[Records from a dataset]
== Segment start ==
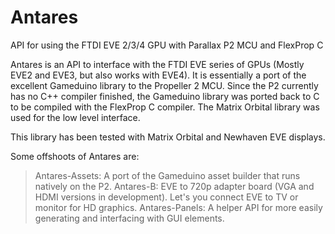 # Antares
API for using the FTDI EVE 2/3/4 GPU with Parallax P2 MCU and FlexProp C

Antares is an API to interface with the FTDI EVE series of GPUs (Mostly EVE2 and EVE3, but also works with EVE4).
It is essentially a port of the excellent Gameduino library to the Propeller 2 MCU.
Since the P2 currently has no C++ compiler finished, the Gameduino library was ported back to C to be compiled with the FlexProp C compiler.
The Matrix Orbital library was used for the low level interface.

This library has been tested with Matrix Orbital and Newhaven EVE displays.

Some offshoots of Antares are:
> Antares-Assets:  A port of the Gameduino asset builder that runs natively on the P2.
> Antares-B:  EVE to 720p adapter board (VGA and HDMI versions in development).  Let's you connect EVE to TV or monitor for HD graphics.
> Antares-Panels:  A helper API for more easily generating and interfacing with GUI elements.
== Segment end ==
== Segment start ==
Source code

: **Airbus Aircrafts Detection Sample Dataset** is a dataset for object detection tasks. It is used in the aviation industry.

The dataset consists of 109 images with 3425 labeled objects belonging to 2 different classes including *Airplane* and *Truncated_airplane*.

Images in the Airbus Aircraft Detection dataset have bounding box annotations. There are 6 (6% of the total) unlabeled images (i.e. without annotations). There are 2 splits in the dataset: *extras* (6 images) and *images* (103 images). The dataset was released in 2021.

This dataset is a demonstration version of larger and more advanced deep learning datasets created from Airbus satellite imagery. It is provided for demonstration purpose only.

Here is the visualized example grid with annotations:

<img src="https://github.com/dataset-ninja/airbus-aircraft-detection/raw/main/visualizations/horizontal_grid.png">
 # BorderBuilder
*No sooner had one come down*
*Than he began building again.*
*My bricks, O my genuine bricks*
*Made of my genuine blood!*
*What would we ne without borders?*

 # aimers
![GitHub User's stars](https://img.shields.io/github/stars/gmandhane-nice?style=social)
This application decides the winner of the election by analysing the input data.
== Segment end ==
== Segment start ==
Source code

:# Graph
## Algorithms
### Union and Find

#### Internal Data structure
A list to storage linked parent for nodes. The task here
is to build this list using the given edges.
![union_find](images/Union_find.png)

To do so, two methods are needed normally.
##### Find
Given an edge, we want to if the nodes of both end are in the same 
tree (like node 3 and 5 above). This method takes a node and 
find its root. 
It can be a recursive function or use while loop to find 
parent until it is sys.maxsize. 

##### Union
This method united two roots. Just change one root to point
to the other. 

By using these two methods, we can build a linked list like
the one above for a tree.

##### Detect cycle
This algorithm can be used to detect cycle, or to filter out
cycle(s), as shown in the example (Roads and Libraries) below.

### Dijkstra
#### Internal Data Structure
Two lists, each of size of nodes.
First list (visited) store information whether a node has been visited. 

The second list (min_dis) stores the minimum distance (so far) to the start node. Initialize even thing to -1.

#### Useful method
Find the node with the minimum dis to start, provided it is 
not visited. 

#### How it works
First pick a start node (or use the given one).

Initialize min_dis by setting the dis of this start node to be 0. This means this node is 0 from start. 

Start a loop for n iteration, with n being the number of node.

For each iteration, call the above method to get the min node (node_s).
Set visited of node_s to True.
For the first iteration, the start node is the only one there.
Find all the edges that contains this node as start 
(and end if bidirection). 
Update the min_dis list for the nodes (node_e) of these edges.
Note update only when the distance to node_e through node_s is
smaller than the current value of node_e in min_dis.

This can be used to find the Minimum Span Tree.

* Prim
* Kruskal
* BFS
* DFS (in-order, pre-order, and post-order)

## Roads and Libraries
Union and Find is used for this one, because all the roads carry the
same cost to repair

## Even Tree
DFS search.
== Segment end ==
In the entries above, restate word for word the lines between the one holding "First pick a" and the one holding "pre-order, and post-order)", inclusive, and nothing besides.

▶ **REPLY TO THE EXERCISE**
First pick a start node (or use the given one).

Initialize min_dis by setting the dis of this start node to be 0. This means this node is 0 from start. 

Start a loop for n iteration, with n being the number of node.

For each iteration, call the above method to get the min node (node_s).
Set visited of node_s to True.
For the first iteration, the start node is the only one there.
Find all the edges that contains this node as start 
(and end if bidirection). 
Update the min_dis list for the nodes (node_e) of these edges.
Note update only when the distance to node_e through node_s is
smaller than the current value of node_e in min_dis.

This can be used to find the Minimum Span Tree.

* Prim
* Kruskal
* BFS
* DFS (in-order, pre-order, and post-order)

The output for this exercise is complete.